For such a fast-growing plant as catharanthus, pruning of shoots is a necessary procedure. In a perennial culture, after a period of winter rest, the shoots stretched out over the winter are cut off by a third of their length. Remove damaged and dried branches, give the bush the desired shape. This pruning in early spring will rejuvenate the flower, give it strength for new growth.

Pinching the ends of the shoots will help to form a compact beautiful crown of a young catharanthus. Their upward growth will stop, and the growth of side branches will make the crown thicker and more decorative.

But you will have to constantly monitor the decorative appearance of your pet during flowering. Withered flowers and yellowed leaves at the bottom of the shoots must be cleaned regularly - they greatly spoil the appearance of the plant.

Transfer

If you grow catharanthus as a perennial, then it will need an annual transplant in early spring, in March.

Return the flower to a warm, bright room. Look around. Make the desired cut. Pick up a pot for transplanting 3 - 5 cm more than before. Put drainage there - it should be at least 4 cm. Do the transplant by transshipping the flower along with the ground. Try not to injure the root system. Add soil of the same composition to the pot in which the catharanthus grew last season. If the soil is very different in composition, the flower may not bloom. According to the reaction, the soil is neutral or slightly sour. Keep this in mind and always use one type of soil, for example, for flowering geraniums.

You may need to repot your flower more than once a year. If during the active phase of flowering the lower leaves suddenly began to turn yellow and the flowers fall off - Perhaps the root system no longer has enough space in the pot. You can see the roots sticking out of the drainage holes in the bottom of the pot. This is a signal that the catharanthus urgently needs to be transplanted into a large container.

If the catharanthus is difficult to remove from the pot, try watering it. The plastic pot may need to be cut or broken, but when removing the flower, be careful not to damage its delicate root system. Otherwise, the catharanthus will stop blooming.

If you regularly follow all the rules of good flower care, then the catharanthus will also try and stun you with its fantastic flowering!

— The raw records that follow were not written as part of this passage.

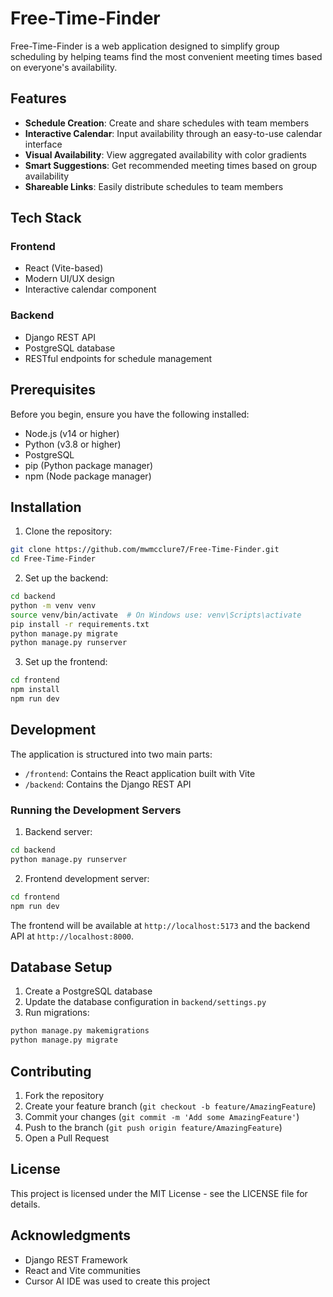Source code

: # Free-Time-Finder

Free-Time-Finder is a web application designed to simplify group scheduling by helping teams find the most convenient meeting times based on everyone's availability.

## Features

- **Schedule Creation**: Create and share schedules with team members
- **Interactive Calendar**: Input availability through an easy-to-use calendar interface
- **Visual Availability**: View aggregated availability with color gradients
- **Smart Suggestions**: Get recommended meeting times based on group availability
- **Shareable Links**: Easily distribute schedules to team members

## Tech Stack

### Frontend
- React (Vite-based)
- Modern UI/UX design
- Interactive calendar component

### Backend
- Django REST API
- PostgreSQL database
- RESTful endpoints for schedule management

## Prerequisites

Before you begin, ensure you have the following installed:
- Node.js (v14 or higher)
- Python (v3.8 or higher)
- PostgreSQL
- pip (Python package manager)
- npm (Node package manager)

## Installation

1. Clone the repository:
```bash
git clone https://github.com/mwmcclure7/Free-Time-Finder.git
cd Free-Time-Finder
```

2. Set up the backend:
```bash
cd backend
python -m venv venv
source venv/bin/activate  # On Windows use: venv\Scripts\activate
pip install -r requirements.txt
python manage.py migrate
python manage.py runserver
```

3. Set up the frontend:
```bash
cd frontend
npm install
npm run dev
```

## Development

The application is structured into two main parts:

- `/frontend`: Contains the React application built with Vite
- `/backend`: Contains the Django REST API

### Running the Development Servers

1. Backend server:
```bash
cd backend
python manage.py runserver
```

2. Frontend development server:
```bash
cd frontend
npm run dev
```

The frontend will be available at `http://localhost:5173` and the backend API at `http://localhost:8000`.

## Database Setup

1. Create a PostgreSQL database
2. Update the database configuration in `backend/settings.py`
3. Run migrations:
```bash
python manage.py makemigrations
python manage.py migrate
```

## Contributing

1. Fork the repository
2. Create your feature branch (`git checkout -b feature/AmazingFeature`)
3. Commit your changes (`git commit -m 'Add some AmazingFeature'`)
4. Push to the branch (`git push origin feature/AmazingFeature`)
5. Open a Pull Request

## License

This project is licensed under the MIT License - see the LICENSE file for details.

## Acknowledgments

- Django REST Framework
- React and Vite communities
- Cursor AI IDE was used to create this project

We recommend not keeping your perennial for more than three years. Any catharanthus of this age begins to grow, its flowers become small, the shoots are clumsy. The plant loses its attractiveness and decorative effect. It is better to part with him, having taken care of his descendants in advance, that is, about reproduction.

reproduction

After the enchanting flowering, the forces of the catharanthus are depleted, and you need to try to make it bloom again the next year. For this reason, flower growers often grow catharanthus as an annual plant, and after flowering is over, they are simply thrown away. After all, the difficulties of preserving a flower in winter, problems with temperature, humidity, and lighting of its wintering place cannot be compared with the rooting of its shoots or cuttings. By the beginning of the new season, you will have a new flower full of strength and desire to bloom without any problems.

Catharanthus is propagated in three ways: growing from seeds, rooting cuttings and dividing the bush.

Growing from seeds

Purchase catharanthus seeds in specialty stores. Their seeds during the summer flowering will not have time to ripen. Their natural ripening is possible only in tropical conditions. If you still set out to get your seeds - be patient. The bush will have to be grown all autumn and winter at room conditions, maintaining a constant temperature, humidity and good lighting, as in the tropics. Your seeds will ripen, perhaps only by spring.

Seeds can be sown at any time of the year. Just keep in mind that the catharanthus blooms after germination in 60 - 70 days, that is, young bushes will bloom in two to three months. Therefore, it is better, in terms of caring for them - in terms of temperature, humidity and lighting, to do this in early spring.

Prepared seeds (treated with potassium permanganate and epin) are sown in containers with nutrient soil to a depth of not more than 1 cm. The soil is gently moistened with a spray bottle with warm settled water, the container lid is closed. You can use any containers convenient for you, but be sure to cover them with something transparent - glass or polyethylene. Germination will be best done in a warm, dark place. In a week or two shoots will appear. Containers are taken out to a lighted place. The temperature is maintained at 23 - 26 degrees Celsius. Air once a day, preferably in the morning. Sprouts for a long time, about a month, sit at the same level - they grow roots. When three or four leaves appear on the seedlings, the catharanthus dive into separate pots. Do not forget about the rapid growth of the young, immediately take a pot of a large size than you would like, so that soon, during flowering, you do not have to replant the flower again.

Pay special attention to the preparation of the soil mixture. An excellent option is a mixture of peat, humus, soddy soil and coarse sand in equal proportions. If you use ready-made soil, choose a substrate suitable for flowering indoor flowers.

Reproduction by cuttings

For propagation by cuttings (cuttings), green cuttings are cut from the tops of the shoots near the catharanthus. Choose the method of rooting the cutting - in water or in the substrate.

Water for rooting is taken settled or boiled with the addition of some kind of growth stimulant. Put the glass in a bright warm place. Waiting for the appearance of the spine. As needed, add water. Roots will appear very soon. Then the stalk is planted in a pot with a regular substrate. Take care of like an adult plant.

You can root the cuttings in a container with moist soil under the film. Air plantings from time to time, as the soil dries, water them. When signs of new growth appear on the handle, the film can be removed. Root cuttings with a margin, in case of their death.

Harvesting and planting cuttings is best in the spring, after pruning the old bush. But you can do it in the fall too. The optimum temperature for rooting catharanthus cuttings is 22 - 25 degrees Celsius.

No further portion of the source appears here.